The fact that your brain constructs body awareness in this way can be experienced via the rubber-hand illusion (see Outside Resource on this). If you see a rubber hand being rubbed and simultaneously feel the corresponding rubbing sensation on your own body out of view, you will momentarily feel a bizarre sensation—that the rubber hand is your own.
The construction of our body awareness appears to be mediated by specific brain mechanisms involving a region of the cortex known as the temporoparietal junction. Damage to this brain region can generate distorted body awareness, such as feeling a substantially elongated torso.
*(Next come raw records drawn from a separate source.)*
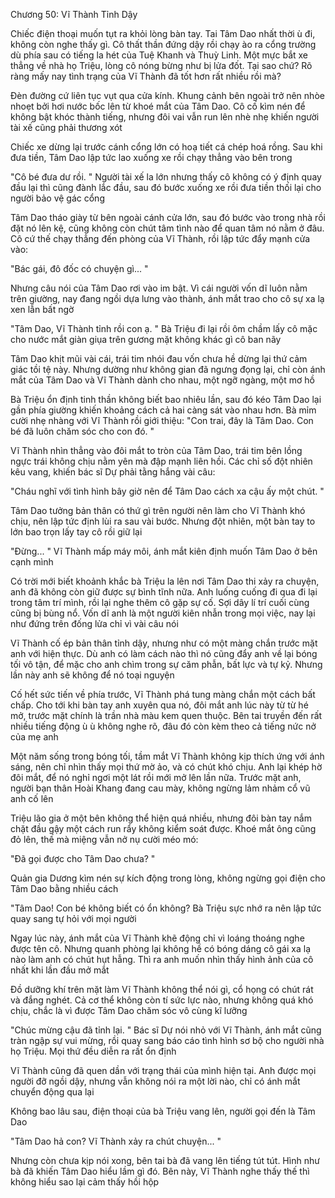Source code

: 




Chương 50: Vĩ Thành Tỉnh Dậy

Chiếc điện thoại muốn tụt ra khỏi lòng bàn tay. Tai Tâm Dao nhất thời ù đi, không còn nghe thấy gì. Cô thất thần đứng dậy rồi chạy ào ra cổng trường dù phía sau có tiếng la hét của Tuệ Khanh và Thuỳ Linh. Một mực bắt xe thẳng về nhà họ Triệu, lòng cô nóng bừng như bị lửa đốt. Tại sao chứ? Rõ ràng mấy nay tình trạng của Vĩ Thành đã tốt hơn rất nhiều rồi mà?

Đèn đường cứ liên tục vụt qua cửa kính. Khung cảnh bên ngoài trở nên nhòe nhoẹt bởi hơi nước bốc lên từ khoé mắt của Tâm Dao. Cô cố kìm nén để không bật khóc thành tiếng, nhưng đôi vai vẫn run lên nhè nhẹ khiến người tài xế cũng phải thương xót

Chiếc xe dừng lại trước cánh cổng lớn có hoạ tiết cá chép hoá rồng. Sau khi đưa tiền, Tâm Dao lập tức lao xuống xe rồi chạy thẳng vào bên trong

"Cô bé đưa dư rồi. " Người tài xế la lớn nhưng thấy cô không có ý định quay đầu lại thì cũng đành lắc đầu, sau đó bước xuống xe rồi đưa tiền thối lại cho người bảo vệ gác cổng

Tâm Dao tháo giày từ bên ngoài cánh cửa lớn, sau đó bước vào trong nhà rồi đặt nó lên kệ, cũng không còn chút tâm tình nào để quan tâm nó nằm ở đâu. Cô cứ thế chạy thẳng đến phòng của Vĩ Thành, rồi lập tức đẩy mạnh cửa vào:

"Bác gái, đô đốc có chuyện gì... "

Nhưng câu nói của Tâm Dao rơi vào im bật. Vì cái người vốn dĩ luôn nằm trên giường, nay đang ngồi dựa lưng vào thành, ánh mắt trao cho cô sự xa lạ xen lẫn bất ngờ

"Tâm Dao, Vĩ Thành tỉnh rồi con ạ. " Bà Triệu đi lại rồi ôm chầm lấy cô mặc cho nước mắt giàn giụa trên gương mặt không khác gì cô ban nãy

Tâm Dao khịt mũi vài cái, trái tim nhói đau vốn chưa hề dừng lại thứ cảm giác tồi tệ này. Nhưng dường như không gian đã ngưng đọng lại, chỉ còn ánh mắt của Tâm Dao và Vĩ Thành dành cho nhau, một ngỡ ngàng, một mơ hồ

Bà Triệu ổn định tinh thần không biết bao nhiêu lần, sau đó kéo Tâm Dao lại gần phía giường khiến khoảng cách cả hai càng sát vào nhau hơn. Bà mỉm cười nhẹ nhàng với Vĩ Thành rồi giới thiệu: "Con trai, đây là Tâm Dao. Con bé đã luôn chăm sóc cho con đó. "

Vĩ Thành nhìn thẳng vào đôi mắt to tròn của Tâm Dao, trái tim bên lồng ngực trái không chịu nằm yên mà đập mạnh liên hồi. Các chỉ số đột nhiên kêu vang, khiến bác sĩ Dự phải tằng hắng vài câu:

"Cháu nghĩ với tình hình bây giờ nên để Tâm Dao cách xa cậu ấy một chút. "

Tâm Dao tưởng bản thân có thứ gì trên người nên làm cho Vĩ Thành khó chịu, nên lập tức định lùi ra sau vài bước. Nhưng đột nhiên, một bàn tay to lớn bao trọn lấy tay cô rồi giữ lại

"Đừng... " Vĩ Thành mấp máy môi, ánh mắt kiên định muốn Tâm Dao ở bên cạnh mình

Có trời mới biết khoảnh khắc bà Triệu la lên nơi Tâm Dao thi xảy ra chuyện, anh đã không còn giữ được sự bình tĩnh nữa. Anh luống cuống đi qua đi lại trong tâm trí mình, rồi lại nghe thêm cô gặp sự cố. Sợi dây lí trí cuối cùng cũng bị bùng nổ. Vốn dĩ anh là một người kiên nhẫn trong mọi việc, nay lại như đứng trên đống lửa chỉ vì vài câu nói


Vĩ Thành cố ép bản thân tỉnh dậy, nhưng như có một màng chắn trước mặt anh với hiện thực. Dù anh có làm cách nào thì nó cũng đẩy anh về lại bóng tối vô tận, để mặc cho anh chìm trong sự căm phẫn, bất lực và tự kỷ. Nhưng lần này anh sẽ không để nó toại nguyện

Cố hết sức tiến về phía trước, Vĩ Thành phá tung màng chắn một cách bất chấp. Cho tới khi bàn tay anh xuyên qua nó, đôi mắt anh lúc này từ từ hé mở, trước mặt chính là trần nhà màu kem quen thuộc. Bên tai truyền đến rất nhiều tiếng động ù ù không nghe rõ, đâu đó còn kèm theo cả tiếng nức nở của mẹ anh

Một năm sống trong bóng tối, tầm mắt Vĩ Thành không kịp thích ứng với ánh sáng, nên chỉ nhìn thấy mọi thứ mờ ảo, và có chút khó chịu. Anh lại khép hờ đôi mắt, để nó nghỉ ngơi một lát rồi mới mở lên lần nữa. Trước mặt anh, người bạn thân Hoài Khang đang cau mày, không ngừng lảm nhảm cổ vũ anh cố lên

Triệu lão gia ở một bên không thể hiện quá nhiều, nhưng đôi bàn tay nắm chặt đầu gậy một cách run rẩy không kiểm soát được. Khoé mắt ông cũng đỏ lên, thế mà miệng vẫn nở nụ cười méo mó:

"Đã gọi được cho Tâm Dao chưa? "

Quản gia Dương kìm nén sự kích động trong lòng, không ngừng gọi điện cho Tâm Dao bằng nhiều cách

"Tâm Dao! Con bé không biết có ổn không? Bà Triệu sực nhớ ra nên lập tức quay sang tự hỏi với mọi người

Ngay lúc này, ánh mắt của Vĩ Thành khẽ động chỉ vì loáng thoáng nghe được tên cô. Nhưng quanh phòng lại không hề có bóng dáng cô gái xa lạ nào làm anh có chút hụt hẫng. Thì ra anh muốn nhìn thấy hình ảnh của cô nhất khi lần đầu mở mắt

Đồ dưỡng khí trên mặt làm Vĩ Thành không thể nói gì, cổ họng có chút rát và đắng nghét. Cả cơ thể không còn tí sức lực nào, nhưng không quá khó chịu, chắc là vì được Tâm Dao chăm sóc vô cùng kĩ lưỡng

"Chúc mừng cậu đã tỉnh lại. " Bác sĩ Dự nói nhỏ với Vĩ Thành, ánh mắt cũng tràn ngập sự vui mừng, rồi quay sang báo cáo tình hình sơ bộ cho người nhà họ Triệu. Mọi thứ đều diễn ra rất ổn định

Vĩ Thành cũng đã quen dần với trạng thái của mình hiện tại. Anh được mọi người đỡ ngồi dậy, nhưng vẫn không nói ra một lời nào, chỉ có ánh mắt chuyển động qua lại

Không bao lâu sau, điện thoại của bà Triệu vang lên, người gọi đến là Tâm Dao

"Tâm Dao hả con? Vĩ Thành xảy ra chút chuyện... "

Nhưng còn chưa kịp nói xong, bên tai bà đã vang lên tiếng tút tút. Hình như bà đã khiến Tâm Dao hiểu lầm gì đó. Bên này, Vĩ Thành nghe thấy thế thì không hiểu sao lại cảm thấy hồi hộp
Altered neural activity in this region through artificial stimulation can also produce an out-of-body experience (see this module’s Outside Resources section), in which you feel like your body is in another location and you have a novel perspective on your body and the world, such as from the ceiling of the room.
Remarkably, comparable brain mechanisms may also generate the normal awareness of the sense of self and the sensation of being inside a body. In the context of virtual reality this sensation is known as presence (the compelling experience of actually being there). Our normal localization of the self may be equally artificial, in that it is not a given aspect of life but is constructed through a special brain mechanism.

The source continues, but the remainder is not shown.